## PROVIDED INFORMATION
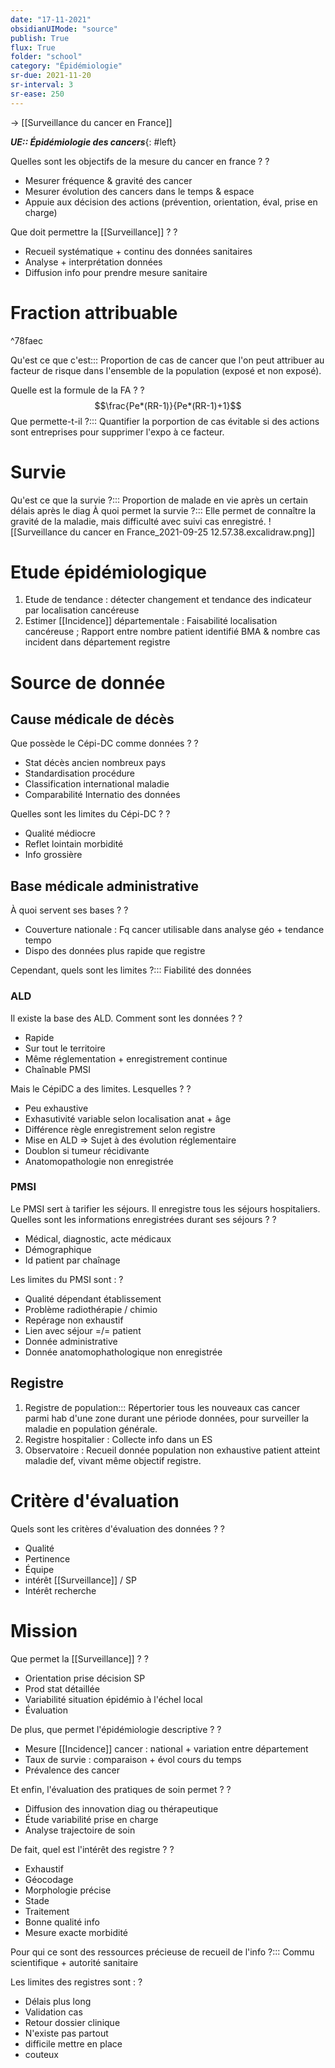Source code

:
 ```yaml
---
date: "17-11-2021"
obsidianUIMode: "source"
publish: True
flux: True
folder: "school"
category: "Épidémiologie"
sr-due: 2021-11-20
sr-interval: 3
sr-ease: 250
---
```

→ [[Surveillance du cancer en France]]

***UE:: Épidémiologie des cancers***{: #left}  

Quelles sont les objectifs de la mesure du cancer en france ?
?
- Mesurer fréquence & gravité des cancer
- Mesurer évolution des cancers dans le temps & espace
- Appuie aux décision des actions (prévention, orientation, éval, prise en charge)

Que doit permettre la [[Surveillance]] ?
?
- Recueil systématique + continu des données sanitaires
- Analyse + interprétation données
- Diffusion info pour prendre mesure sanitaire

# Fraction attribuable

^78faec

Qu'est ce que c'est::: Proportion de cas de cancer que l'on peut attribuer au facteur de risque dans l'ensemble de la population (exposé et non exposé).

Quelle est la formule de la FA ?
?
$$\frac{Pe*(RR-1)}{Pe*(RR-1)+1}$$
Que permette-t-il ?::: Quantifier la porportion de cas évitable si des actions sont entreprises pour supprimer l'expo à ce facteur.

# Survie
Qu'est ce que la survie ?::: Proportion de malade en vie après un certain délais après le diag
À quoi permet la survie ?::: Elle permet de connaître la gravité de la maladie, mais difficulté avec suivi cas enregistré.
![[Surveillance du cancer en France_2021-09-25 12.57.38.excalidraw.png]]
# Etude épidémiologique
1. Etude de tendance : détecter changement et tendance des indicateur par localisation cancéreuse
2. Estimer [[Incidence]] départementale : Faisabilité localisation cancéreuse ; Rapport entre nombre patient identifié BMA & nombre cas incident dans département registre


# Source de donnée
## Cause médicale de décès

Que possède le Cépi-DC comme données ?
?
- Stat décès ancien nombreux pays
- Standardisation procédure
- Classification international maladie
- Comparabilité Internatio des données

Quelles sont les limites du Cépi-DC ?
?
- Qualité médiocre
- Reflet lointain morbidité
- Info grossière

## Base médicale administrative

À quoi servent ses bases ?
?
- Couverture nationale : Fq cancer utilisable dans analyse géo + tendance tempo
- Dispo des données plus rapide que registre

Cependant, quels sont les limites ?::: Fiabilité des données

### ALD
Il existe la base des ALD. Comment sont les données ?
?
- Rapide
- Sur tout le territoire
- Même réglementation + enregistrement continue
- Chaînable PMSI

Mais le CépiDC a des limites. Lesquelles ?
?
- Peu exhaustive
- Exhasutivité variable selon localisation anat + âge
- Différence règle enregistrement selon registre
- Mise en ALD ⇒ Sujet à des évolution réglementaire
- Doublon si tumeur récidivante
- Anatomopathologie non enregistrée

### PMSI
Le PMSI sert à tarifier les séjours. Il enregistre tous les séjours hospitaliers. Quelles sont les informations enregistrées durant ses séjours ?
?
- Médical, diagnostic, acte médicaux
- Démographique
- Id patient par chaînage

Les limites du PMSI sont :
?
- Qualité dépendant établissement
- Problème radiothérapie / chimio
- Repérage non exhaustif
- Lien avec séjour =/= patient
- Donnée administrative
- Donnée anatomophathologique non enregistrée

## Registre

1. Registre de population::: Répertorier tous les nouveaux cas cancer parmi hab d'une zone durant une période données, pour surveiller la maladie en population générale.
2. Registre hospitalier : Collecte info dans un ES
3. Observatoire : Recueil donnée population non exhaustive patient atteint maladie def, vivant même objectif registre.

# Critère d'évaluation
Quels sont les critères d'évaluation des données ?
?
- Qualité 
- Pertinence
- Équipe
- intérêt [[Surveillance]] / SP
- Intérêt recherche

# Mission
Que permet la [[Surveillance]] ?
?
- Orientation prise décision SP
- Prod stat détaillée
- Variabilité situation épidémio à l'échel local
- Évaluation 

De plus, que permet l'épidémiologie descriptive ?
?
- Mesure [[Incidence]] cancer : national + variation entre département
- Taux de survie : comparaison + évol cours du temps
- Prévalence des cancer

Et enfin, l'évaluation des pratiques de soin permet ?
?
- Diffusion des innovation diag ou thérapeutique
- Étude variabilité prise en charge
- Analyse trajectoire de soin

De fait, quel est l'intérêt des registre ?
?
- Exhaustif 
- Géocodage
- Morphologie précise
- Stade
- Traitement
- Bonne qualité info
- Mesure exacte morbidité

Pour qui ce sont des ressources précieuse de recueil de l'info ?::: Commu scientifique + autorité sanitaire

Les limites des registres sont :
?
- Délais plus long
- Validation cas
- Retour dossier clinique
- N'existe pas partout
- difficile mettre en place
- couteux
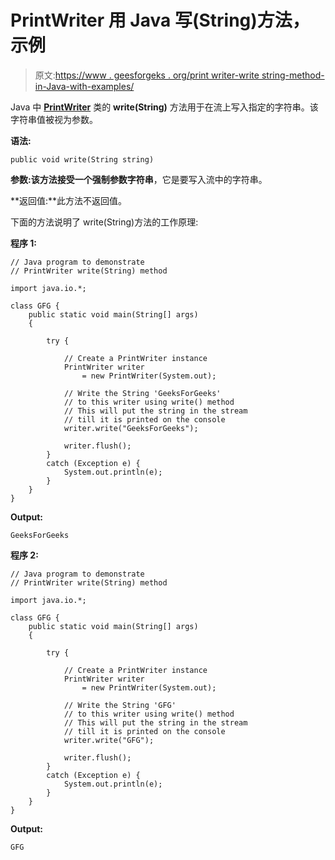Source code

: # PrintWriter 用 Java 写(String)方法，示例

> 原文:[https://www . geesforgeks . org/print writer-write string-method-in-Java-with-examples/](https://www.geeksforgeeks.org/printwriter-writestring-method-in-java-with-examples/)

Java 中 **[PrintWriter](https://www.geeksforgeeks.org/java-io-printwriter-class-java-set-1/)** 类的 **write(String)** 方法用于在流上写入指定的字符串。该字符串值被视为参数。

**语法:**

```
public void write(String string)
```

**参数:**该方法接受一个强制参数**字符串**，它是要写入流中的字符串。

**返回值:**此方法不返回值。

下面的方法说明了 write(String)方法的工作原理:

**程序 1:**

```
// Java program to demonstrate
// PrintWriter write(String) method

import java.io.*;

class GFG {
    public static void main(String[] args)
    {

        try {

            // Create a PrintWriter instance
            PrintWriter writer
                = new PrintWriter(System.out);

            // Write the String 'GeeksForGeeks'
            // to this writer using write() method
            // This will put the string in the stream
            // till it is printed on the console
            writer.write("GeeksForGeeks");

            writer.flush();
        }
        catch (Exception e) {
            System.out.println(e);
        }
    }
}
```

**Output:**

```
GeeksForGeeks

```

**程序 2:**

```
// Java program to demonstrate
// PrintWriter write(String) method

import java.io.*;

class GFG {
    public static void main(String[] args)
    {

        try {

            // Create a PrintWriter instance
            PrintWriter writer
                = new PrintWriter(System.out);

            // Write the String 'GFG'
            // to this writer using write() method
            // This will put the string in the stream
            // till it is printed on the console
            writer.write("GFG");

            writer.flush();
        }
        catch (Exception e) {
            System.out.println(e);
        }
    }
}
```

**Output:**

```
GFG

```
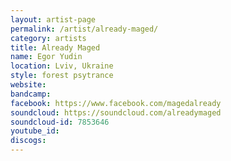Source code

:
 ```yaml
---
layout: artist-page
permalink: /artist/already-maged/
category: artists
title: Already Maged
name: Egor Yudin
location: Lviv, Ukraine
style: forest psytrance
website: 
bandcamp: 
facebook: https://www.facebook.com/magedalready
soundcloud: https://soundcloud.com/alreadymaged
soundcloud-id: 7853646
youtube_id: 
discogs: 
---
```

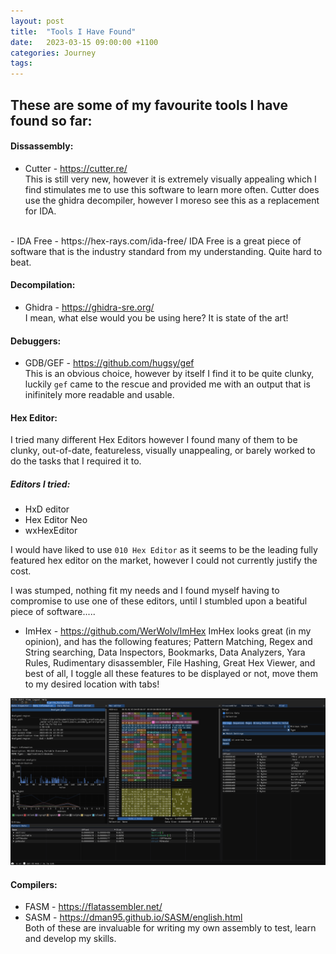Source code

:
 ```yaml
---
layout: post
title:  "Tools I Have Found"
date:   2023-03-15 09:00:00 +1100
categories: Journey
tags: 
---
```


## These are some of my favourite tools I have found so far:

#### Dissassembly:
- Cutter - https://cutter.re/  
This is still very new, however it is extremely visually appealing which I find stimulates me to use this software to learn more often. Cutter does use the ghidra decompiler, however I moreso see this as a replacement for IDA.
<br />
- IDA Free - https://hex-rays.com/ida-free/  
IDA Free is a great piece of software that is the industry standard from my understanding. Quite hard to beat.

#### Decompilation:
- Ghidra - https://ghidra-sre.org/  
I mean, what else would you be using here? It is state of the art! 

#### Debuggers:
- GDB/GEF - https://github.com/hugsy/gef  
This is an obvious choice, however by itself I find it to be quite clunky, luckily `gef` came to the rescue and provided me with an output that is inifinitely more readable and usable.

#### Hex Editor:
I tried many different Hex Editors however I found many of them to be clunky, out-of-date, featureless, visually unappealing, or barely worked to do the tasks that I required it to.

##### Editors I tried:
- HxD editor
- Hex Editor Neo
- wxHexEditor

I would have liked to use `010 Hex Editor` as it seems to be the leading fully featured hex editor on the market, however I could not currently justify the cost.

I was stumped, nothing fit my needs and I found myself having to compromise to use one of these editors, until I stumbled upon a beatiful piece of software..... 
- ImHex - https://github.com/WerWolv/ImHex
ImHex looks great (in my opinion), and has the following features; Pattern Matching, Regex and String searching, Data Inspectors, Bookmarks, Data Analyzers, Yara Rules, Rudimentary disassembler, File Hashing, Great Hex Viewer, and best of all, I toggle all these features to be displayed or not, move them to my desired location with tabs!

![ImHex Example Image](/assets/ImHex_Example.png)

#### Compilers:
- FASM - https://flatassembler.net/  
- SASM - https://dman95.github.io/SASM/english.html  
Both of these are invaluable for writing my own assembly to test, learn and develop my skills.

## TASK REQUIREMENTS
Copy only what lies between the start of the listing above and the line containing "cancer en France]]", inclusive of both ends, exactly as written, and drop the pictures.

## OUTPUT
Source code

:
 ```yaml
---
date: "17-11-2021"
obsidianUIMode: "source"
publish: True
flux: True
folder: "school"
category: "Épidémiologie"
sr-due: 2021-11-20
sr-interval: 3
sr-ease: 250
---
```

→ [[Surveillance du cancer en France]]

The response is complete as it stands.